Collected data:
______
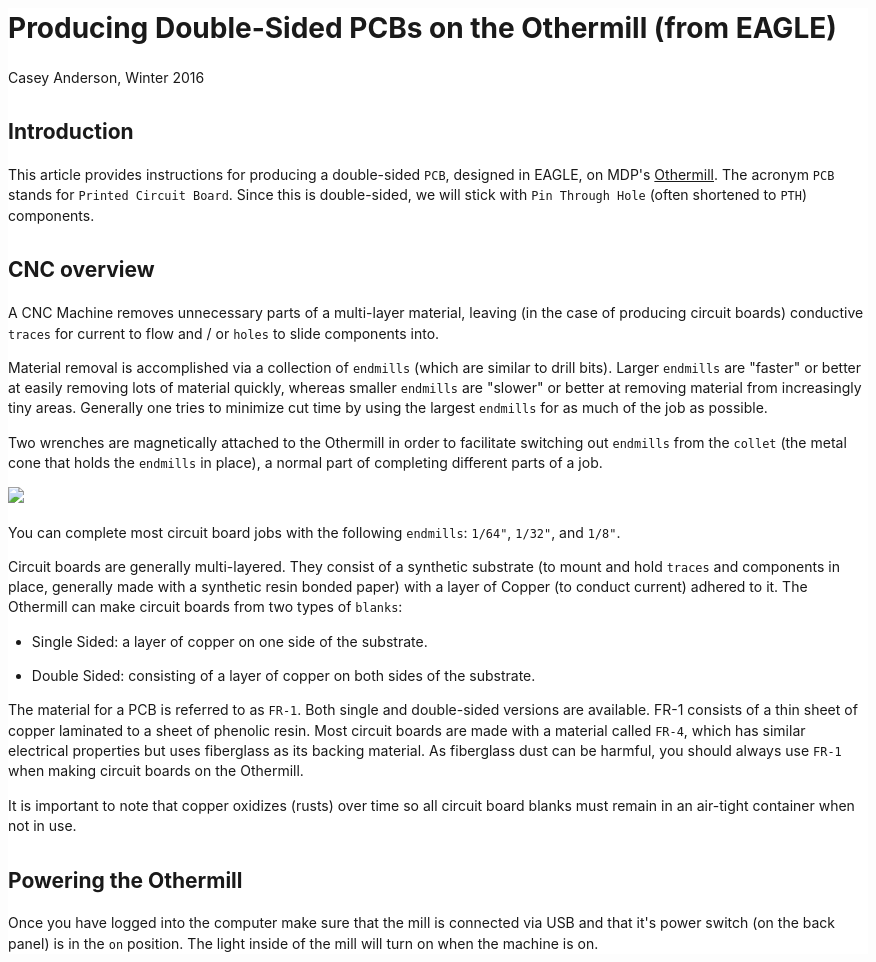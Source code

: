 # Producing Double-Sided PCBs on the Othermill (from EAGLE)
Casey Anderson, Winter 2016


## Introduction

This article provides instructions for producing a double-sided `PCB`, designed in EAGLE, on MDP's [Othermill](https://othermachine.co/othermill/features/). The acronym `PCB` stands for `Printed Circuit Board`. Since this is double-sided, we will stick with `Pin Through Hole` (often shortened to `PTH`) components.

## CNC overview

A CNC Machine removes unnecessary parts of a multi-layer material, leaving (in the case of producing circuit boards) conductive `traces` for current to flow and / or `holes` to slide components into.

Material removal is accomplished via a collection of `endmills` (which are similar to drill bits). Larger `endmills` are "faster" or better at easily removing lots of material quickly, whereas smaller `endmills` are "slower" or better at removing material from increasingly tiny areas. Generally one tries to minimize cut time by using the largest `endmills` for as much of the job as possible.

Two wrenches are magnetically attached to the Othermill in order to facilitate switching out `endmills` from the `collet` (the metal cone that holds the `endmills` in place), a normal part of completing different parts of a job.

![](wrenches.png)

You can complete most circuit board jobs with the following `endmills`: `1/64"`, `1/32"`, and `1/8"`.

Circuit boards are generally multi-layered. They consist of a synthetic substrate (to mount and hold `traces` and components in place, generally made with a synthetic resin bonded paper) with a layer of Copper (to conduct current) adhered to it. The Othermill can make circuit boards from two types of `blanks`:

* Single Sided: a layer of copper on one side of the substrate.

* Double Sided: consisting of a layer of copper on both sides of the substrate.

The material for a PCB is referred to as `FR-1`. Both single and double-sided versions are available. FR-1 consists of a thin sheet of copper laminated to a sheet of phenolic resin. Most circuit boards are made with a material called `FR-4`, which has similar electrical properties but uses fiberglass as its backing material. As fiberglass dust can be harmful, you should always use `FR-1` when making circuit boards on the Othermill.

It is important to note that copper oxidizes (rusts) over time so all circuit board blanks must remain in an air-tight container when not in use.


## Powering the Othermill

Once you have logged into the computer make sure that the mill is connected via USB and that it's power switch (on the back panel) is in the `on` position. The light inside of the mill will turn on when the machine is on.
______
• WHAT YOU NEED TO DO: Start with the first line of the records above and end with the line containing "A CNC Machine". Output those lines exactly, pictures excluded.

• OUTPUT OF THE TASK:
Source code

: # Producing Double-Sided PCBs on the Othermill (from EAGLE)
Casey Anderson, Winter 2016


## Introduction

This article provides instructions for producing a double-sided `PCB`, designed in EAGLE, on MDP's [Othermill](https://othermachine.co/othermill/features/). The acronym `PCB` stands for `Printed Circuit Board`. Since this is double-sided, we will stick with `Pin Through Hole` (often shortened to `PTH`) components.

## CNC overview

A CNC Machine removes unnecessary parts of a multi-layer material, leaving (in the case of producing circuit boards) conductive `traces` for current to flow and / or `holes` to slide components into.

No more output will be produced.